- Oren Pizmony-Levy, an assistant professor of international and comparative education at Teachers College, Columbia University suggests in the Hechinger Report that the opt-out movement is still fairly strong, but is not as well-known as other movements because it lacks leadership and an advocacy arm that has a specific agenda.
- In 2016, the U.S. Department of Education issued warnings to 11 states that their testing opt-out rates were higher than the 5% maximum and threatened them with cuts to federal funding. However, in 2018, New York state saw a 18% opt-out rate, Colorado's was 11% in 8th grade and, in Alaska, the rate was 8.5%, a factor which distorts the original intent for the standardized tests.
- Most parents opt out of testing because they are dissatisfied with the pressure placed on students and teachers by high-stakes testing and resent in the increased role of “edu businesses" and corporations in schools. Pizmony-Levy says that, if policymakers were more transparent about the creation of education policies and gave parents a greater voice in the process, the opt-out movement would not be necessary.
The opt-out movement grew out of the continuing debate over the value of standardized testing and how the results of those tests should be used. However, from the beginning, the movement has been controversial. In 2013, former education secretary Arne Duncan dismissed it as an attempt by “white suburban moms" to cover for their own childrens' disappointing academic performance.
Since then, the movement has seen some growth but there is still a lack of strong support from Americans at large who don’t clearly understand the motives behind the movement. With the implementation of the Every Student Succeeds Act (ESSA), which allows states to have greater freedom to use measures other than standardized tests in their accountability models, the opt-out movement appears to be declining.

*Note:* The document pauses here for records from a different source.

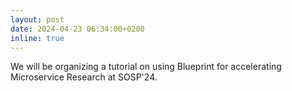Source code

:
 ```yaml
---
layout: post
date: 2024-04-23 06:34:00+0200
inline: true
---
```


We will be organizing a tutorial on using Blueprint for accelerating Microservice Research at SOSP'24.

At this point, some people see the movement as ineffective, while other see it as a call to action. The movement seems to primarily represent the frustration of parents who feel they have little control of the education policies that shape their children’s lives. However, while the movement may not have accomplished the abolishment of high-stakes testing, it could be argued that the concerns raised by parents in the opt-out movement may have had an impact on the crafting of greater freedoms under ESSA.
As a result, in some states, the stakes for testing are not as high as they once were, and state lawmakers are paying closer attention to the number of tests students are required to take. In a era of growing educational options, parents are wielding a little more power in educational decisions than they have had in the past and schools and lawmakers are finding it harder to ignore them.